To address growth in the western portion of the county, the district began construction on West Ridge High School in 2025. The 340,000-square-foot facility is expected to be completed in August 2027, making it the first new high school to open in Chesterfield County since Cosby High School in 2006.

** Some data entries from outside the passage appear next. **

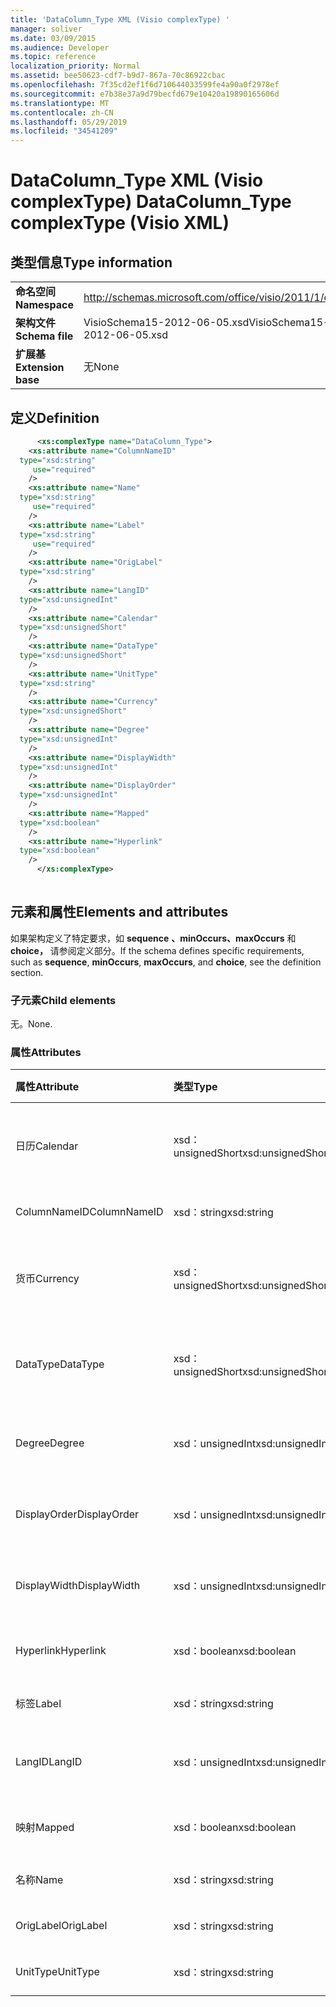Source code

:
 ```yaml
---
title: 'DataColumn_Type XML (Visio complexType) '
manager: soliver
ms.date: 03/09/2015
ms.audience: Developer
ms.topic: reference
localization_priority: Normal
ms.assetid: bee50623-cdf7-b9d7-867a-70c86922cbac
ms.openlocfilehash: 7f35cd2ef1f6d710644033599fe4a90a0f2978ef
ms.sourcegitcommit: e7b38e37a9d79becfd679e10420a19890165606d
ms.translationtype: MT
ms.contentlocale: zh-CN
ms.lasthandoff: 05/29/2019
ms.locfileid: "34541209"
---
```

# <a name="datacolumn_type-complextype-visio-xml"></a><span data-ttu-id="73d17-102">DataColumn_Type XML (Visio complexType) </span><span class="sxs-lookup"><span data-stu-id="73d17-102">DataColumn_Type complexType (Visio XML)</span></span>

## <a name="type-information"></a><span data-ttu-id="73d17-103">类型信息</span><span class="sxs-lookup"><span data-stu-id="73d17-103">Type information</span></span>

|||
|:-----|:-----|
|<span data-ttu-id="73d17-104">**命名空间**</span><span class="sxs-lookup"><span data-stu-id="73d17-104">**Namespace**</span></span> <br/> |http://schemas.microsoft.com/office/visio/2011/1/core  <br/> |
|<span data-ttu-id="73d17-105">**架构文件**</span><span class="sxs-lookup"><span data-stu-id="73d17-105">**Schema file**</span></span> <br/> |<span data-ttu-id="73d17-106">VisioSchema15-2012-06-05.xsd</span><span class="sxs-lookup"><span data-stu-id="73d17-106">VisioSchema15-2012-06-05.xsd</span></span>  <br/> |
|<span data-ttu-id="73d17-107">**扩展基**</span><span class="sxs-lookup"><span data-stu-id="73d17-107">**Extension base**</span></span> <br/> |<span data-ttu-id="73d17-108">无</span><span class="sxs-lookup"><span data-stu-id="73d17-108">None</span></span>  <br/> |
   
## <a name="definition"></a><span data-ttu-id="73d17-109">定义</span><span class="sxs-lookup"><span data-stu-id="73d17-109">Definition</span></span>

```XML
      <xs:complexType name="DataColumn_Type">
    <xs:attribute name="ColumnNameID"
  type="xsd:string"
     use="required"
    />
    <xs:attribute name="Name"
  type="xsd:string"
     use="required"
    />
    <xs:attribute name="Label"
  type="xsd:string"
     use="required"
    />
    <xs:attribute name="OrigLabel"
  type="xsd:string"
    />
    <xs:attribute name="LangID"
  type="xsd:unsignedInt"
    />
    <xs:attribute name="Calendar"
  type="xsd:unsignedShort"
    />
    <xs:attribute name="DataType"
  type="xsd:unsignedShort"
    />
    <xs:attribute name="UnitType"
  type="xsd:string"
    />
    <xs:attribute name="Currency"
  type="xsd:unsignedShort"
    />
    <xs:attribute name="Degree"
  type="xsd:unsignedInt"
    />
    <xs:attribute name="DisplayWidth"
  type="xsd:unsignedInt"
    />
    <xs:attribute name="DisplayOrder"
  type="xsd:unsignedInt"
    />
    <xs:attribute name="Mapped"
  type="xsd:boolean"
    />
    <xs:attribute name="Hyperlink"
  type="xsd:boolean"
    />
      </xs:complexType>
      
```

## <a name="elements-and-attributes"></a><span data-ttu-id="73d17-110">元素和属性</span><span class="sxs-lookup"><span data-stu-id="73d17-110">Elements and attributes</span></span>

<span data-ttu-id="73d17-111">如果架构定义了特定要求，如 **sequence** **、minOccurs、maxOccurs** 和 **choice，** 请参阅定义部分。</span><span class="sxs-lookup"><span data-stu-id="73d17-111">If the schema defines specific requirements, such as **sequence**, **minOccurs**, **maxOccurs**, and **choice**, see the definition section.</span></span> 
  
### <a name="child-elements"></a><span data-ttu-id="73d17-112">子元素</span><span class="sxs-lookup"><span data-stu-id="73d17-112">Child elements</span></span>

<span data-ttu-id="73d17-113">无。</span><span class="sxs-lookup"><span data-stu-id="73d17-113">None.</span></span>
  
### <a name="attributes"></a><span data-ttu-id="73d17-114">属性</span><span class="sxs-lookup"><span data-stu-id="73d17-114">Attributes</span></span>

|<span data-ttu-id="73d17-115">**属性**</span><span class="sxs-lookup"><span data-stu-id="73d17-115">**Attribute**</span></span>|<span data-ttu-id="73d17-116">**类型**</span><span class="sxs-lookup"><span data-stu-id="73d17-116">**Type**</span></span>|<span data-ttu-id="73d17-117">**必需**</span><span class="sxs-lookup"><span data-stu-id="73d17-117">**Required**</span></span>|<span data-ttu-id="73d17-118">**描述**</span><span class="sxs-lookup"><span data-stu-id="73d17-118">**Description**</span></span>|<span data-ttu-id="73d17-119">**可能的值**</span><span class="sxs-lookup"><span data-stu-id="73d17-119">**Possible values**</span></span>|
|:-----|:-----|:-----|:-----|:-----|
|<span data-ttu-id="73d17-120">日历</span><span class="sxs-lookup"><span data-stu-id="73d17-120">Calendar</span></span>  <br/> |<span data-ttu-id="73d17-121">xsd：unsignedShort</span><span class="sxs-lookup"><span data-stu-id="73d17-121">xsd:unsignedShort</span></span>  <br/> |<span data-ttu-id="73d17-122">可选</span><span class="sxs-lookup"><span data-stu-id="73d17-122">optional</span></span>  <br/> ||<span data-ttu-id="73d17-123">xsd：unsignedShort 类型的值。</span><span class="sxs-lookup"><span data-stu-id="73d17-123">Values of the xsd:unsignedShort type.</span></span>  <br/> |
|<span data-ttu-id="73d17-124">ColumnNameID</span><span class="sxs-lookup"><span data-stu-id="73d17-124">ColumnNameID</span></span>  <br/> |<span data-ttu-id="73d17-125">xsd：string</span><span class="sxs-lookup"><span data-stu-id="73d17-125">xsd:string</span></span>  <br/> |<span data-ttu-id="73d17-126">必需</span><span class="sxs-lookup"><span data-stu-id="73d17-126">required</span></span>  <br/> ||<span data-ttu-id="73d17-127">xsd：string 类型的值。</span><span class="sxs-lookup"><span data-stu-id="73d17-127">Values of the xsd:string type.</span></span>  <br/> |
|<span data-ttu-id="73d17-128">货币</span><span class="sxs-lookup"><span data-stu-id="73d17-128">Currency</span></span>  <br/> |<span data-ttu-id="73d17-129">xsd：unsignedShort</span><span class="sxs-lookup"><span data-stu-id="73d17-129">xsd:unsignedShort</span></span>  <br/> |<span data-ttu-id="73d17-130">可选</span><span class="sxs-lookup"><span data-stu-id="73d17-130">optional</span></span>  <br/> ||<span data-ttu-id="73d17-131">xsd：unsignedShort 类型的值。</span><span class="sxs-lookup"><span data-stu-id="73d17-131">Values of the xsd:unsignedShort type.</span></span>  <br/> |
|<span data-ttu-id="73d17-132">DataType</span><span class="sxs-lookup"><span data-stu-id="73d17-132">DataType</span></span>  <br/> |<span data-ttu-id="73d17-133">xsd：unsignedShort</span><span class="sxs-lookup"><span data-stu-id="73d17-133">xsd:unsignedShort</span></span>  <br/> |<span data-ttu-id="73d17-134">可选</span><span class="sxs-lookup"><span data-stu-id="73d17-134">optional</span></span>  <br/> ||<span data-ttu-id="73d17-135">xsd：unsignedShort 类型的值。</span><span class="sxs-lookup"><span data-stu-id="73d17-135">Values of the xsd:unsignedShort type.</span></span>  <br/> |
|<span data-ttu-id="73d17-136">Degree</span><span class="sxs-lookup"><span data-stu-id="73d17-136">Degree</span></span>  <br/> |<span data-ttu-id="73d17-137">xsd：unsignedInt</span><span class="sxs-lookup"><span data-stu-id="73d17-137">xsd:unsignedInt</span></span>  <br/> |<span data-ttu-id="73d17-138">可选</span><span class="sxs-lookup"><span data-stu-id="73d17-138">optional</span></span>  <br/> ||<span data-ttu-id="73d17-139">xsd：unsignedInt 类型的值。</span><span class="sxs-lookup"><span data-stu-id="73d17-139">Values of the xsd:unsignedInt type.</span></span>  <br/> |
|<span data-ttu-id="73d17-140">DisplayOrder</span><span class="sxs-lookup"><span data-stu-id="73d17-140">DisplayOrder</span></span>  <br/> |<span data-ttu-id="73d17-141">xsd：unsignedInt</span><span class="sxs-lookup"><span data-stu-id="73d17-141">xsd:unsignedInt</span></span>  <br/> |<span data-ttu-id="73d17-142">可选</span><span class="sxs-lookup"><span data-stu-id="73d17-142">optional</span></span>  <br/> ||<span data-ttu-id="73d17-143">xsd：unsignedInt 类型的值。</span><span class="sxs-lookup"><span data-stu-id="73d17-143">Values of the xsd:unsignedInt type.</span></span>  <br/> |
|<span data-ttu-id="73d17-144">DisplayWidth</span><span class="sxs-lookup"><span data-stu-id="73d17-144">DisplayWidth</span></span>  <br/> |<span data-ttu-id="73d17-145">xsd：unsignedInt</span><span class="sxs-lookup"><span data-stu-id="73d17-145">xsd:unsignedInt</span></span>  <br/> |<span data-ttu-id="73d17-146">可选</span><span class="sxs-lookup"><span data-stu-id="73d17-146">optional</span></span>  <br/> ||<span data-ttu-id="73d17-147">xsd：unsignedInt 类型的值。</span><span class="sxs-lookup"><span data-stu-id="73d17-147">Values of the xsd:unsignedInt type.</span></span>  <br/> |
|<span data-ttu-id="73d17-148">Hyperlink</span><span class="sxs-lookup"><span data-stu-id="73d17-148">Hyperlink</span></span>  <br/> |<span data-ttu-id="73d17-149">xsd：boolean</span><span class="sxs-lookup"><span data-stu-id="73d17-149">xsd:boolean</span></span>  <br/> |<span data-ttu-id="73d17-150">可选</span><span class="sxs-lookup"><span data-stu-id="73d17-150">optional</span></span>  <br/> ||<span data-ttu-id="73d17-151">xsd：boolean 类型的值。</span><span class="sxs-lookup"><span data-stu-id="73d17-151">Values of the xsd:boolean type.</span></span>  <br/> |
|<span data-ttu-id="73d17-152">标签</span><span class="sxs-lookup"><span data-stu-id="73d17-152">Label</span></span>  <br/> |<span data-ttu-id="73d17-153">xsd：string</span><span class="sxs-lookup"><span data-stu-id="73d17-153">xsd:string</span></span>  <br/> |<span data-ttu-id="73d17-154">必需</span><span class="sxs-lookup"><span data-stu-id="73d17-154">required</span></span>  <br/> ||<span data-ttu-id="73d17-155">xsd：string 类型的值。</span><span class="sxs-lookup"><span data-stu-id="73d17-155">Values of the xsd:string type.</span></span>  <br/> |
|<span data-ttu-id="73d17-156">LangID</span><span class="sxs-lookup"><span data-stu-id="73d17-156">LangID</span></span>  <br/> |<span data-ttu-id="73d17-157">xsd：unsignedInt</span><span class="sxs-lookup"><span data-stu-id="73d17-157">xsd:unsignedInt</span></span>  <br/> |<span data-ttu-id="73d17-158">可选</span><span class="sxs-lookup"><span data-stu-id="73d17-158">optional</span></span>  <br/> ||<span data-ttu-id="73d17-159">xsd：unsignedInt 类型的值。</span><span class="sxs-lookup"><span data-stu-id="73d17-159">Values of the xsd:unsignedInt type.</span></span>  <br/> |
|<span data-ttu-id="73d17-160">映射</span><span class="sxs-lookup"><span data-stu-id="73d17-160">Mapped</span></span>  <br/> |<span data-ttu-id="73d17-161">xsd：boolean</span><span class="sxs-lookup"><span data-stu-id="73d17-161">xsd:boolean</span></span>  <br/> |<span data-ttu-id="73d17-162">可选</span><span class="sxs-lookup"><span data-stu-id="73d17-162">optional</span></span>  <br/> ||<span data-ttu-id="73d17-163">xsd：boolean 类型的值。</span><span class="sxs-lookup"><span data-stu-id="73d17-163">Values of the xsd:boolean type.</span></span>  <br/> |
|<span data-ttu-id="73d17-164">名称</span><span class="sxs-lookup"><span data-stu-id="73d17-164">Name</span></span>  <br/> |<span data-ttu-id="73d17-165">xsd：string</span><span class="sxs-lookup"><span data-stu-id="73d17-165">xsd:string</span></span>  <br/> |<span data-ttu-id="73d17-166">必需</span><span class="sxs-lookup"><span data-stu-id="73d17-166">required</span></span>  <br/> ||<span data-ttu-id="73d17-167">xsd：string 类型的值。</span><span class="sxs-lookup"><span data-stu-id="73d17-167">Values of the xsd:string type.</span></span>  <br/> |
|<span data-ttu-id="73d17-168">OrigLabel</span><span class="sxs-lookup"><span data-stu-id="73d17-168">OrigLabel</span></span>  <br/> |<span data-ttu-id="73d17-169">xsd：string</span><span class="sxs-lookup"><span data-stu-id="73d17-169">xsd:string</span></span>  <br/> |<span data-ttu-id="73d17-170">可选</span><span class="sxs-lookup"><span data-stu-id="73d17-170">optional</span></span>  <br/> ||<span data-ttu-id="73d17-171">xsd：string 类型的值。</span><span class="sxs-lookup"><span data-stu-id="73d17-171">Values of the xsd:string type.</span></span>  <br/> |
|<span data-ttu-id="73d17-172">UnitType</span><span class="sxs-lookup"><span data-stu-id="73d17-172">UnitType</span></span>  <br/> |<span data-ttu-id="73d17-173">xsd：string</span><span class="sxs-lookup"><span data-stu-id="73d17-173">xsd:string</span></span>  <br/> |<span data-ttu-id="73d17-174">可选</span><span class="sxs-lookup"><span data-stu-id="73d17-174">optional</span></span>  <br/> ||<span data-ttu-id="73d17-175">xsd：string 类型的值。</span><span class="sxs-lookup"><span data-stu-id="73d17-175">Values of the xsd:string type.</span></span>  <br/> |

| Name | Address | Specialty center(s) | Image |
|---|---|---|---|
| Lloyd C. Bird High School | 10301 Courthouse Road, Chesterfield, Virginia 23832 | Governor's Academy for Engineering Studies |  |
| Clover Hill High School | 13301 Kelly Green Lane, Midlothian, Virginia 23112 | Mathematics and Science High School at Clover Hill |  |
| Cosby High School | 14300 Fox Club Parkway, Midlothian, Virginia 23112 | Governor's Academy for Health Science |  |
| Thomas Dale High School | 3626 W. Hundred Road, Chester, Virginia 23831 (main campus) 3900 W. Hundred Road, Chester, Virginia 23831 (west campus) | Visual and Performing Arts | (main campus) (west campus) |
| James River High School | 3700 James River Road, Midlothian, Virginia 23113 | Leadership and International Relations |  |
| Manchester High School | 12601 Bailey Bridge Road, Midlothian, Virginia 23112 | Mass Communications Spanish Immersion |  |
| Matoaca High School | 17700 Longhouse Lane, Chesterfield, Virginia 23838 | Innovative Technology |  |
| Meadowbrook High School | 4901 Cogbill Road, North Chesterfield, Virginia 23234 | International Baccalaureate Meadowbrook Academy for Developing Entrepreneurs (MADE) |  |
| Midlothian High School | 401 Charter Colony Parkway, Midlothian, Virginia 23114 | International Baccalaureate |  |
| Monacan High School | 11501 Smoketree Drive, North Chesterfield, Virginia 23236 | Health Professions and Therapies Humanities |  |
| West Ridge High School |  |  | (slated to open August 2027) |

====Technical centers====
High school students may also take courses at the following technical centers:

| Name | Address | Notes | Image |
|---|---|---|---|
| Career and Technical Center @ Courthouse Road | 10101 Courthouse Road, North Chesterfield, Virginia 23832 | Technical center serving students from all county high schools |  |
| Career and Technical Center @ Hull Street Road | 13900 Hull Street Road, Midlothian, Virginia 23112 | Technical center serving students from all county high schools |  |
| Carver College and Career Academy | 12400 Branders Bridge Road, Chester, Virginia 23831 | Home to the Culinary, Business, and Construction programs |  |

==Governor's schools==
Chesterfield County students may apply to the following governor's schools:
- Appomattox Regional Governor's School for the Arts and Technology
- Maggie L. Walker Governor's School for Government and International Studies

== Secondary Advanced Course Offerings ==
CCPS offers Advanced Placement (AP) courses, Dual Enrollment (DE) courses from Brightpoint Community College, and International Baccalaureate (IB) courses at Midlothian and Meadowbrook high schools.